Plain-text document sources:
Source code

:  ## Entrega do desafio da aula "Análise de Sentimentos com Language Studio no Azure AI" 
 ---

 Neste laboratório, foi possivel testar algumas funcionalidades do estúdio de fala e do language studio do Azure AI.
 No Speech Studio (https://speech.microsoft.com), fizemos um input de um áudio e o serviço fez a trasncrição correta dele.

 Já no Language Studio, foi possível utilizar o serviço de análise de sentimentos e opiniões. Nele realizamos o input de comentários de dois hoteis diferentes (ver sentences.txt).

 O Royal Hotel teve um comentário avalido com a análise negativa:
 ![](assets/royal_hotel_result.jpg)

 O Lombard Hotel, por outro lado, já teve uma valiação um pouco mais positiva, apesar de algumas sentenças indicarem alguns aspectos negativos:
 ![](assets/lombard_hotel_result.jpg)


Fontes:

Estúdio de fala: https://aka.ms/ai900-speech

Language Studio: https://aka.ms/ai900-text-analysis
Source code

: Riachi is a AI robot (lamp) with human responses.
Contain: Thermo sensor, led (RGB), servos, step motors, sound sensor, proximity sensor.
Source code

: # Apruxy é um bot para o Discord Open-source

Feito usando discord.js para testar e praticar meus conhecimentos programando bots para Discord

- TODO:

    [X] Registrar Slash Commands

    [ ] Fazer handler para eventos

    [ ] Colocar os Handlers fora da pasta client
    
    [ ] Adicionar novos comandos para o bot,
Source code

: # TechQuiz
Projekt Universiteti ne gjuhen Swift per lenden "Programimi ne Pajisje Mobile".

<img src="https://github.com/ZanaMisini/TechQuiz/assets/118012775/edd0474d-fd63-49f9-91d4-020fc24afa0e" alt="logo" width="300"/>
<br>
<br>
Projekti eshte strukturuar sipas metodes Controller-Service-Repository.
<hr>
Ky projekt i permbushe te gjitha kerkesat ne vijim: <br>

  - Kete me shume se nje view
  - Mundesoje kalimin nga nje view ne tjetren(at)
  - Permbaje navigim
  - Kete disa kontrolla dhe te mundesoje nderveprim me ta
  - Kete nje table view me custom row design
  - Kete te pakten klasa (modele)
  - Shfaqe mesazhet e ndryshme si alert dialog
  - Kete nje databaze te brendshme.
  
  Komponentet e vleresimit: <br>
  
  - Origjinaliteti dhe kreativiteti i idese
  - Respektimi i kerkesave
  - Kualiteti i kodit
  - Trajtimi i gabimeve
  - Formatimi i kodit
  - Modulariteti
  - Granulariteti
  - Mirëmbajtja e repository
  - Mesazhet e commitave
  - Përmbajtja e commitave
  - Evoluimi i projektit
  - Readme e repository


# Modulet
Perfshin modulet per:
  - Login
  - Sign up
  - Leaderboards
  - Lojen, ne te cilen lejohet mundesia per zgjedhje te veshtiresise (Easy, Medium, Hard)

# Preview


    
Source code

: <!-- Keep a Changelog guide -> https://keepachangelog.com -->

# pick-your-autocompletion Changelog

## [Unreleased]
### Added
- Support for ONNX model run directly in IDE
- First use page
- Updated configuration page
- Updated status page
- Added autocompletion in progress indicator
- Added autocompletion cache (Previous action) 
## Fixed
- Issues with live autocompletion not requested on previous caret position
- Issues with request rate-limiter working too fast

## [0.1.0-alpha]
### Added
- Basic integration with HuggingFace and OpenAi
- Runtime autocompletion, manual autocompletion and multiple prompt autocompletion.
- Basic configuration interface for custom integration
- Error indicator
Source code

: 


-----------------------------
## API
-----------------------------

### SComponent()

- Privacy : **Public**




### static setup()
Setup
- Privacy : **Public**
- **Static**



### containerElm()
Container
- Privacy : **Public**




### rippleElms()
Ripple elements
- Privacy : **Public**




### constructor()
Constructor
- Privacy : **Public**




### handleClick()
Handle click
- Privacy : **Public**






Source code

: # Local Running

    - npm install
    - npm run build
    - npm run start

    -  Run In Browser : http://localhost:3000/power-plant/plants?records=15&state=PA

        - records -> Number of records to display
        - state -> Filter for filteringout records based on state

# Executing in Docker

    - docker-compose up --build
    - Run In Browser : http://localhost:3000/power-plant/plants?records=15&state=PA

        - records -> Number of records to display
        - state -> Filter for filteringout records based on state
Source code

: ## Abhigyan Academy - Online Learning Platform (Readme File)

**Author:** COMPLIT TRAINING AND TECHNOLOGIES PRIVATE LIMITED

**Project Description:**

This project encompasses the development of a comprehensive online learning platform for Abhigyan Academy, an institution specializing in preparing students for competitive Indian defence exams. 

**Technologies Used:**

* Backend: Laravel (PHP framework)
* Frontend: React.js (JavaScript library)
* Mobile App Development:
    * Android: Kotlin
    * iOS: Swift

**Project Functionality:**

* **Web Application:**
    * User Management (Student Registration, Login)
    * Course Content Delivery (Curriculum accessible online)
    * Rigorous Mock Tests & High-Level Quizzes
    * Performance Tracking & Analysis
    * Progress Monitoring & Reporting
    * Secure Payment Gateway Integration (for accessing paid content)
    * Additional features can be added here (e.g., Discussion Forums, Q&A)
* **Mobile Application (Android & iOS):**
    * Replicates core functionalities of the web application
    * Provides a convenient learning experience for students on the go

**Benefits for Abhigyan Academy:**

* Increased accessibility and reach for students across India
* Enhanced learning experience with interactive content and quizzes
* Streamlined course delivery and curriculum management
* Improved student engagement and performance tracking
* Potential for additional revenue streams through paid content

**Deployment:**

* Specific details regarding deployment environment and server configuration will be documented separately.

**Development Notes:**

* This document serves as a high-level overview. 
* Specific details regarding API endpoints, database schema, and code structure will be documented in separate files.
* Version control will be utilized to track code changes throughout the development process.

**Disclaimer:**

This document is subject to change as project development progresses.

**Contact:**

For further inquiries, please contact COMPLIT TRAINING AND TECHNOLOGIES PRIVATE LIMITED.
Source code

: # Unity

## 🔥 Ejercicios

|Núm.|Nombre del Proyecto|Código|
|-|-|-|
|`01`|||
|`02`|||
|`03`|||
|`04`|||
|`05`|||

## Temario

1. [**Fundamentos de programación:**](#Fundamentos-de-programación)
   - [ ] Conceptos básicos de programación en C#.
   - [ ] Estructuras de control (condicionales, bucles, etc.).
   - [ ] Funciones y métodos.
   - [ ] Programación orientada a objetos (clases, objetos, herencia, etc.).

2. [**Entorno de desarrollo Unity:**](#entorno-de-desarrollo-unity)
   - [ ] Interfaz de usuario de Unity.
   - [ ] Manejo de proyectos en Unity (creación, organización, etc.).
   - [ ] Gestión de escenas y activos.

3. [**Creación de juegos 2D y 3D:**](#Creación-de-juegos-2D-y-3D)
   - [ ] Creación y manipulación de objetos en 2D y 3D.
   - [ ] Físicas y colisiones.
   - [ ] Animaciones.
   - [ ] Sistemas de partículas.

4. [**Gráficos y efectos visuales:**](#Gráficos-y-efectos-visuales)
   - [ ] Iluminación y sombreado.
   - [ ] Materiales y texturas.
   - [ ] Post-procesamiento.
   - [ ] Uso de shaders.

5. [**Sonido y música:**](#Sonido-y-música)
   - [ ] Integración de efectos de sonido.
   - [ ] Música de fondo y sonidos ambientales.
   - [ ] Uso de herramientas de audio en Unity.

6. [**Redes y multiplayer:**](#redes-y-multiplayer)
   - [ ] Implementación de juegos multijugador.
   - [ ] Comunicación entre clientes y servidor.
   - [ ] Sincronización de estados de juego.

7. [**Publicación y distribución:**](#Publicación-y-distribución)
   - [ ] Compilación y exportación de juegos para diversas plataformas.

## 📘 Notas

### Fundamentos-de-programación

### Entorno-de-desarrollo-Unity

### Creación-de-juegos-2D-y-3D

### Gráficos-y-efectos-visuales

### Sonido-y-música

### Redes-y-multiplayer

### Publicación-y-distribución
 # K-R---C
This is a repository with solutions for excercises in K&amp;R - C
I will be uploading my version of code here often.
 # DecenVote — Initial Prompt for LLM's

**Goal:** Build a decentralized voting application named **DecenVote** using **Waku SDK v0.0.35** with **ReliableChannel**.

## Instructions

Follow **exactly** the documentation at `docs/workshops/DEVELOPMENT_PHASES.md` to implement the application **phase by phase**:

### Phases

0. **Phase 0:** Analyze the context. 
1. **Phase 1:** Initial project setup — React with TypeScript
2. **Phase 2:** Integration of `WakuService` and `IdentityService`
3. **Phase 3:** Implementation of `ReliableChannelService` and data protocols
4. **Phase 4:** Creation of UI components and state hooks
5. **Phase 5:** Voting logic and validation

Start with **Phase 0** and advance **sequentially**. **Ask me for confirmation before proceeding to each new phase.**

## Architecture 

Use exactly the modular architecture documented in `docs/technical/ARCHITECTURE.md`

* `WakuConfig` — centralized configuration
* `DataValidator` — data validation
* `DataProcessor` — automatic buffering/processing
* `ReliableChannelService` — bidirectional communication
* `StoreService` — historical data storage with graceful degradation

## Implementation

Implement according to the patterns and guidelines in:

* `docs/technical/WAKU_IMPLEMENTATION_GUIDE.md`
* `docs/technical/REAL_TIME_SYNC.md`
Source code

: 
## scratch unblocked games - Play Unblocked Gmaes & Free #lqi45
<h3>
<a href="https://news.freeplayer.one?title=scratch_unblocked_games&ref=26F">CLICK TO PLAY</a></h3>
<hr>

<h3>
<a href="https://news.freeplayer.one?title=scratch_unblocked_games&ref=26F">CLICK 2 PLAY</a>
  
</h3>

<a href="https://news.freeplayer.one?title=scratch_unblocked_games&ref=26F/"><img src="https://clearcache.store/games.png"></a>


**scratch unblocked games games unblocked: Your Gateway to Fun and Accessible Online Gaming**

▶ _EXERCISE INSTRUCTIONS_
Would you output, from the records above, exactly the run of lines that starts at the line containing "Language Studio: https://aka.ms/ai900-text-analysis" and ends at the line containing "Komponentet e vleresimit: <br>", and only that run?

▶ _SOLUTION FOR THIS TASK_
Language Studio: https://aka.ms/ai900-text-analysis
Source code

: Riachi is a AI robot (lamp) with human responses.
Contain: Thermo sensor, led (RGB), servos, step motors, sound sensor, proximity sensor.
Source code

: # Apruxy é um bot para o Discord Open-source

Feito usando discord.js para testar e praticar meus conhecimentos programando bots para Discord

- TODO:

    [X] Registrar Slash Commands

    [ ] Fazer handler para eventos

    [ ] Colocar os Handlers fora da pasta client
    
    [ ] Adicionar novos comandos para o bot,
Source code

: # TechQuiz
Projekt Universiteti ne gjuhen Swift per lenden "Programimi ne Pajisje Mobile".

<img src="https://github.com/ZanaMisini/TechQuiz/assets/118012775/edd0474d-fd63-49f9-91d4-020fc24afa0e" alt="logo" width="300"/>
<br>
<br>
Projekti eshte strukturuar sipas metodes Controller-Service-Repository.
<hr>
Ky projekt i permbushe te gjitha kerkesat ne vijim: <br>

  - Kete me shume se nje view
  - Mundesoje kalimin nga nje view ne tjetren(at)
  - Permbaje navigim
  - Kete disa kontrolla dhe te mundesoje nderveprim me ta
  - Kete nje table view me custom row design
  - Kete te pakten klasa (modele)
  - Shfaqe mesazhet e ndryshme si alert dialog
  - Kete nje databaze te brendshme.
  
  Komponentet e vleresimit: <br>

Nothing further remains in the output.